Content starts

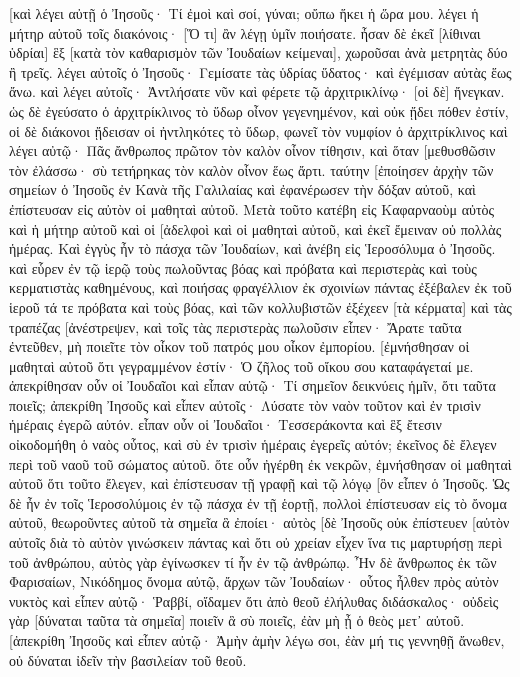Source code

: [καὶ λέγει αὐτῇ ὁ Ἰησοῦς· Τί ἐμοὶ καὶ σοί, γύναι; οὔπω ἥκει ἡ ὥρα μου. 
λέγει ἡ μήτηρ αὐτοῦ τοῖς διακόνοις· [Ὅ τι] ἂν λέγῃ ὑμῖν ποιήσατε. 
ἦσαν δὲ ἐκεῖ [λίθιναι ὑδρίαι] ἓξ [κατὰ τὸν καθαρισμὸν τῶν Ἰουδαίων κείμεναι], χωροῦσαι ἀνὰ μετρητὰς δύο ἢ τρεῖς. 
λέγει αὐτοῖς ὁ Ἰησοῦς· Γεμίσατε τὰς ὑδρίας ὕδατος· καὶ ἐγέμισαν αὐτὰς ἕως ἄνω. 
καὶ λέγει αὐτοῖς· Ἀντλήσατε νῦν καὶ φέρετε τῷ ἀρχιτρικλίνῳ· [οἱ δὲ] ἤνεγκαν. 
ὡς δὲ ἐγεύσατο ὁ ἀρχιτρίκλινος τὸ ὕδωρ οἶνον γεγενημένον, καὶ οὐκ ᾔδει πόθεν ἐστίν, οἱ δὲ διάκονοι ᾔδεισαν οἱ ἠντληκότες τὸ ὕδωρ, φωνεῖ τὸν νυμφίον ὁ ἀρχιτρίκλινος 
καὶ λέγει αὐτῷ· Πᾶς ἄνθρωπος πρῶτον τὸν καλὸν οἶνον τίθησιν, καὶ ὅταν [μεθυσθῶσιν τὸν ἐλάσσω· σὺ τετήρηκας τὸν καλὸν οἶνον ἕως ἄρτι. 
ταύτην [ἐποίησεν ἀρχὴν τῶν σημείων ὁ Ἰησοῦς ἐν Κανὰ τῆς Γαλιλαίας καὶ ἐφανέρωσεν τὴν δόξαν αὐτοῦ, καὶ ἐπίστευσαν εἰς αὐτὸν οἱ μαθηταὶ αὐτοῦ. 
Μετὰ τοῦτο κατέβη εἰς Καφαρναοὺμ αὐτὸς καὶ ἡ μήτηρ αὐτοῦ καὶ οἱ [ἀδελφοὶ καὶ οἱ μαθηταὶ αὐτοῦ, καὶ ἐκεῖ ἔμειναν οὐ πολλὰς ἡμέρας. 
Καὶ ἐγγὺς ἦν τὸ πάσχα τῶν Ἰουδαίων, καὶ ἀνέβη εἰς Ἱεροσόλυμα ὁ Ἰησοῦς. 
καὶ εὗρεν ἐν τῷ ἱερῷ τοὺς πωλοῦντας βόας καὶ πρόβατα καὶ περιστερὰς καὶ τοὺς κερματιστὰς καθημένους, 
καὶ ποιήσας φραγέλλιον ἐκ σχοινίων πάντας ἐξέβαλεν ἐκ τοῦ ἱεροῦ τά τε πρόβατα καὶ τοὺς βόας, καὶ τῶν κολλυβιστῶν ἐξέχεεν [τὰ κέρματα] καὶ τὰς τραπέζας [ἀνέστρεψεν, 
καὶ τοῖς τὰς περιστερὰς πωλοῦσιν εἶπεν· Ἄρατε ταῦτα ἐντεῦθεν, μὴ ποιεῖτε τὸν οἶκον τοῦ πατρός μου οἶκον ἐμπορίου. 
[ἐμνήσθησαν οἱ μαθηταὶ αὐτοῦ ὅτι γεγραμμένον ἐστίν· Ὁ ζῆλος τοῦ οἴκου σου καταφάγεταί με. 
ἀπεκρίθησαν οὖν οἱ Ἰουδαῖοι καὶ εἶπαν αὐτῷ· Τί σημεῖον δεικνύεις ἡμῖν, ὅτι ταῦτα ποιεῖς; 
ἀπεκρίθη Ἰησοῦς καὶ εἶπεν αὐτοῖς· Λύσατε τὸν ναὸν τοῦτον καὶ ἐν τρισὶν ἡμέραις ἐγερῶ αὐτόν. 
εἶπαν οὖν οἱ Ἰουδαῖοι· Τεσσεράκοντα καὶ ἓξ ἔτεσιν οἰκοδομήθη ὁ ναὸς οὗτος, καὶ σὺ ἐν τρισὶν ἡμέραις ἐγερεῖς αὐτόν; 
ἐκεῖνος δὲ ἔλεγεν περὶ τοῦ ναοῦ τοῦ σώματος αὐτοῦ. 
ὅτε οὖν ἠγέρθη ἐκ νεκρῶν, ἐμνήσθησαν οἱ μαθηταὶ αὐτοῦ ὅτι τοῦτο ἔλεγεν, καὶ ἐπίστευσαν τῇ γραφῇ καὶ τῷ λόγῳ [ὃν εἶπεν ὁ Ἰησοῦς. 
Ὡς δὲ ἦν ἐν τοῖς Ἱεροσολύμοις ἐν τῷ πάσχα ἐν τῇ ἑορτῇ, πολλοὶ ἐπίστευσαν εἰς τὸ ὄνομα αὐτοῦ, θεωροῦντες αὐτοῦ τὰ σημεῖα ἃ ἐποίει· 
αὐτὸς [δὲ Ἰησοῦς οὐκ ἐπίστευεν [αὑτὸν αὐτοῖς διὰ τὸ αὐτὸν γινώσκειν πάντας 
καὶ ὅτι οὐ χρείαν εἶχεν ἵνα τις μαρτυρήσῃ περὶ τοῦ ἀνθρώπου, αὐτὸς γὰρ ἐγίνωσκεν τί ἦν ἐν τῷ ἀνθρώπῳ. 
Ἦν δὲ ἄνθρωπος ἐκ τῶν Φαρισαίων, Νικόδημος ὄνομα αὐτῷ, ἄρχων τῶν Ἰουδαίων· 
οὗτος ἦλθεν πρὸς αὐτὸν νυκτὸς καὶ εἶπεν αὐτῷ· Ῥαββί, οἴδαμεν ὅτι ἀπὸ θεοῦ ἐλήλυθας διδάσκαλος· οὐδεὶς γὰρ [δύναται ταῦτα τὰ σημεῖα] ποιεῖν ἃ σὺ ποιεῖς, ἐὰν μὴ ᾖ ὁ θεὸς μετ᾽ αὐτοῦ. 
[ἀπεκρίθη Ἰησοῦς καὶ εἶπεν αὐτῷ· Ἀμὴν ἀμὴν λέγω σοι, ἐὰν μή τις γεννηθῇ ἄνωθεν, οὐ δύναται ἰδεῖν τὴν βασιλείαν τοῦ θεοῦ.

Content ends
Content starts

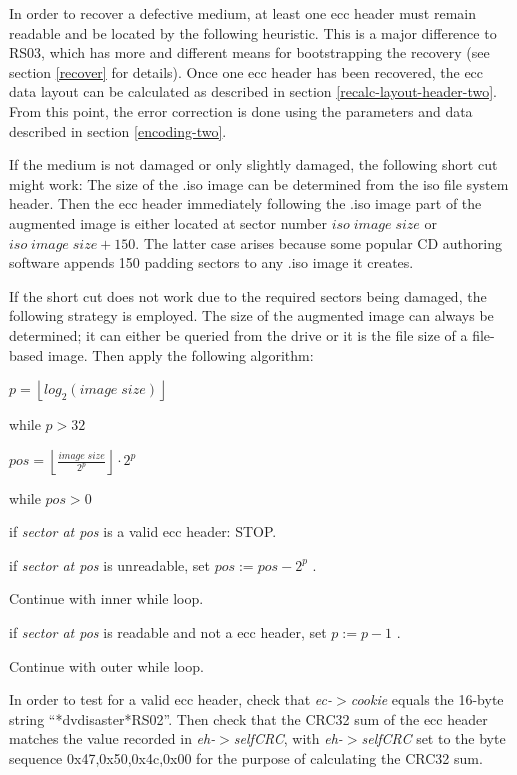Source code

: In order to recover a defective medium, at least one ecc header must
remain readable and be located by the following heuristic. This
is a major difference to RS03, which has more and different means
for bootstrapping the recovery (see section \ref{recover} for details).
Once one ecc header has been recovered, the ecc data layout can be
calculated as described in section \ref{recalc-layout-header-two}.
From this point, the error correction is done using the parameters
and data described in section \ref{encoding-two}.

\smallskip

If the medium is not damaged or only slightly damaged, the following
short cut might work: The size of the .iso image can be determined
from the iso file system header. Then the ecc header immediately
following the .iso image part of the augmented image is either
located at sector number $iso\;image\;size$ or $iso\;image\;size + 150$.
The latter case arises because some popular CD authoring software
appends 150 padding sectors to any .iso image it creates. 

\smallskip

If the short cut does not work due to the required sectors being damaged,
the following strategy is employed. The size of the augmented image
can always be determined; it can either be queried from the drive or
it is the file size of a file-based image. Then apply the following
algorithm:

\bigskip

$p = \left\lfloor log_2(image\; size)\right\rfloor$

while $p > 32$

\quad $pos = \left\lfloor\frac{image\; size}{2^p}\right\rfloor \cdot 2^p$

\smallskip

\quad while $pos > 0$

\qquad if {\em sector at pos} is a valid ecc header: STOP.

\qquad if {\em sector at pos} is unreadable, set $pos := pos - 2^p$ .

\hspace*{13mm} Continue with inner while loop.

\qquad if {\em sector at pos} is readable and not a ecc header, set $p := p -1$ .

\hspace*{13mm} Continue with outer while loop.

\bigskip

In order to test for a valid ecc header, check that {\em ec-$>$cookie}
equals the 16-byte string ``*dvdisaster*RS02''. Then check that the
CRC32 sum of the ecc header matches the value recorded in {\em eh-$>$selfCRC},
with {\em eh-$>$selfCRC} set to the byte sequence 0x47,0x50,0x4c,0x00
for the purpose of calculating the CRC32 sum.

Content ends

**What is being asked**
Copy out all lines of the listing above that include "augmented".

**Solved problem**
following the .iso image part of the augmented image is either
the following strategy is employed. The size of the augmented image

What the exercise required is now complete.